Ban on 'dark patterns'
Under the new guidance, the RBI has prohibited the use of so-called "dark patterns" in digital interfaces. The central bank defines dark patterns as design or user-experience techniques that mislead or trick customers into taking actions they did not intend. The ban covers design elements used across websites, mobile applications and other channels employed by lenders and their agents.
Enhanced consent, disclosure and sales practice standards
In addition to the explicit prohibition on deceptive design, the regulations strengthen requirements related to customer consent, disclosures and the conduct of sales activities. Lenders are required to ensure that consent and disclosure processes are clear and not manipulated by interface design choices.
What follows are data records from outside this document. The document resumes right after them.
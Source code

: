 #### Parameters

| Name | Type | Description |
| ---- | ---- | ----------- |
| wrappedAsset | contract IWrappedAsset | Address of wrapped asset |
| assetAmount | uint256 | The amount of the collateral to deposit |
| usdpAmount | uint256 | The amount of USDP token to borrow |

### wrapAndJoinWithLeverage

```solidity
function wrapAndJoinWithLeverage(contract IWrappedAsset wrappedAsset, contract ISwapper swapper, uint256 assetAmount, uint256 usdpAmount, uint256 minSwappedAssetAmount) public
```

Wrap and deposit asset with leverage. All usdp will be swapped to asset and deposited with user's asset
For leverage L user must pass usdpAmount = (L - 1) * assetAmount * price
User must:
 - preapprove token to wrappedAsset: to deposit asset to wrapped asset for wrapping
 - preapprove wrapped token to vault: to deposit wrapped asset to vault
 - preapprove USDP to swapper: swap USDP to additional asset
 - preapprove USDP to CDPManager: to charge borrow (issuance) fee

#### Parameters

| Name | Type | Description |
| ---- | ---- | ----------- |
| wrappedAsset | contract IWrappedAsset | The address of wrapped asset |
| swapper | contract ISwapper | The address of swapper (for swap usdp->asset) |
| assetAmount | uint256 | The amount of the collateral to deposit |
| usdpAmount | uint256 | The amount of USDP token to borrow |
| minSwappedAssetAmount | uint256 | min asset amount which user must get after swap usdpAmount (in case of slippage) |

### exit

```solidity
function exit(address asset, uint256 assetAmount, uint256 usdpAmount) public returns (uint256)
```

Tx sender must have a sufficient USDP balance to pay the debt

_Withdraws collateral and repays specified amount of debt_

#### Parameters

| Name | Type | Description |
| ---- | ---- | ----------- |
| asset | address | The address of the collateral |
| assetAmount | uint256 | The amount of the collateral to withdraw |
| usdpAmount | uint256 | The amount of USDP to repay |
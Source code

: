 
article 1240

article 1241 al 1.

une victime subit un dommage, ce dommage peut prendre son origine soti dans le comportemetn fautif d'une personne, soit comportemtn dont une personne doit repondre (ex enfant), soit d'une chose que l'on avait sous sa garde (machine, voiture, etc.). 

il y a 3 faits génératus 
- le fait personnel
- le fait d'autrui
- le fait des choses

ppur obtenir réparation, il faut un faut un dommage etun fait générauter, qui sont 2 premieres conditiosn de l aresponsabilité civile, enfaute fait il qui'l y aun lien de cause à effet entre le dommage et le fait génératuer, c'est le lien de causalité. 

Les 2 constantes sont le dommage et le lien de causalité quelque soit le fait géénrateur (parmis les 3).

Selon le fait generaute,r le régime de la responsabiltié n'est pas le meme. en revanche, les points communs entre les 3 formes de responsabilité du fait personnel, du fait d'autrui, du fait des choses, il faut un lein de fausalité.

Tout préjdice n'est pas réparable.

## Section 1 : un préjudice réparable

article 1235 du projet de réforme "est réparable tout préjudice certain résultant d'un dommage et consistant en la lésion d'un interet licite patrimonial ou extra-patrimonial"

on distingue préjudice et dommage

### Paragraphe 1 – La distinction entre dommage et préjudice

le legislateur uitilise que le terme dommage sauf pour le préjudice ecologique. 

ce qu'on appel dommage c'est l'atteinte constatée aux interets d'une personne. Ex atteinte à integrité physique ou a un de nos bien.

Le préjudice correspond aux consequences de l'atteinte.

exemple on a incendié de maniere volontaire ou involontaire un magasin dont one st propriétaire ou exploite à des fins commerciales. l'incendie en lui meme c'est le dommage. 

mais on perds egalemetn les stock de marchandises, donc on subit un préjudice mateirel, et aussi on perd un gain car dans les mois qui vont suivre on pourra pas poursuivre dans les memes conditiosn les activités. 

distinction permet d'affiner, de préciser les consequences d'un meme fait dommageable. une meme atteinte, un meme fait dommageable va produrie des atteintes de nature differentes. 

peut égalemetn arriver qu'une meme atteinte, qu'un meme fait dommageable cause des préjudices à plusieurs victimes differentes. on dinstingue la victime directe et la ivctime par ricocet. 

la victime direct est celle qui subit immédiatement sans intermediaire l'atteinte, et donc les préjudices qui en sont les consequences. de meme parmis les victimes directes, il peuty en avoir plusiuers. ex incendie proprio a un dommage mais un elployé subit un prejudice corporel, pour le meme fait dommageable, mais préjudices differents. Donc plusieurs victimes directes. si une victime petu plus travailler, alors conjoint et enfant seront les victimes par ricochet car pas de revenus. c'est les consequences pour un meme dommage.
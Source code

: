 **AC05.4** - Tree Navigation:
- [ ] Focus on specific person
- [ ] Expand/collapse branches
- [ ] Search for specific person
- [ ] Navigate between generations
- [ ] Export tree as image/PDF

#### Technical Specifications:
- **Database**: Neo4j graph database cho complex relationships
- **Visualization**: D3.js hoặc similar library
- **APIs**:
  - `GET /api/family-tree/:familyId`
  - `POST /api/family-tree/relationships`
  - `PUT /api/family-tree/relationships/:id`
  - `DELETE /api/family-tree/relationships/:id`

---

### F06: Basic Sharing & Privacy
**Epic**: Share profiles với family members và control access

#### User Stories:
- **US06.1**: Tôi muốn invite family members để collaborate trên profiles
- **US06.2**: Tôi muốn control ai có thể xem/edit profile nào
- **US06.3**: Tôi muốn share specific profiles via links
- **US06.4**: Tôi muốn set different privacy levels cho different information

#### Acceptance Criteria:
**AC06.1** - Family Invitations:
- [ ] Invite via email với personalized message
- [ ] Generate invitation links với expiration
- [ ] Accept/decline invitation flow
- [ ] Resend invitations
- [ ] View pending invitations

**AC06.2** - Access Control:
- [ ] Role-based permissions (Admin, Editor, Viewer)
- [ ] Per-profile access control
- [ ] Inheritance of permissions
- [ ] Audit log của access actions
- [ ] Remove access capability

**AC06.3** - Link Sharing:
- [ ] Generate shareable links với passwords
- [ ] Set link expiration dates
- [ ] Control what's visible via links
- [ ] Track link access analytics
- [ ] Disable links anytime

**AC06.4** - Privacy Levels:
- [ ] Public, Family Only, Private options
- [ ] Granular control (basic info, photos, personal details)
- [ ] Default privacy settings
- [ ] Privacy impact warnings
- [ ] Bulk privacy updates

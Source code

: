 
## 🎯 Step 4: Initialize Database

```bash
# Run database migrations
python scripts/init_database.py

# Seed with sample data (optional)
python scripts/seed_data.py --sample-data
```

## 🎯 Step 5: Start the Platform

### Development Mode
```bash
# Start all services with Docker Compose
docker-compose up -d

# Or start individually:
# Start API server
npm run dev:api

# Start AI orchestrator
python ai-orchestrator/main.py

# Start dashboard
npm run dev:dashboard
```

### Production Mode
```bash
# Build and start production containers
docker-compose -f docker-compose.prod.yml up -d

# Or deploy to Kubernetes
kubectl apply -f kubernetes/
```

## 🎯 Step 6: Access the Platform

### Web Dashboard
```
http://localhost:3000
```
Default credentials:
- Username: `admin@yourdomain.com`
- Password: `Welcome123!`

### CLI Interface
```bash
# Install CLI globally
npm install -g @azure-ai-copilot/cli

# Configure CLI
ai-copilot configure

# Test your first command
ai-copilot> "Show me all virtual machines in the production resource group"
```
Audits and compliance timing
The RBI has directed lenders to undertake periodic audits of their digital and other sales interfaces to identify and remove unfair features. These audit obligations are part of the amended directions on responsible business conduct and are intended to detect and eliminate interface elements that could mislead customers.
According to the central bank, the directive follows announcements made by the RBI's governor in the monetary policy review in February. The full suite of rules introduced as amendments to the responsible business conduct directions will come into force on January 1, 2027.
Implications by sector
- Banking and consumer finance - Directly affected through tightened sales and disclosure rules.
- Fintech and digital lending platforms - Subject to the prohibition on misleading interface designs across digital channels.
- Digital product and UX teams within financial firms - Will face new audit and compliance responsibilities.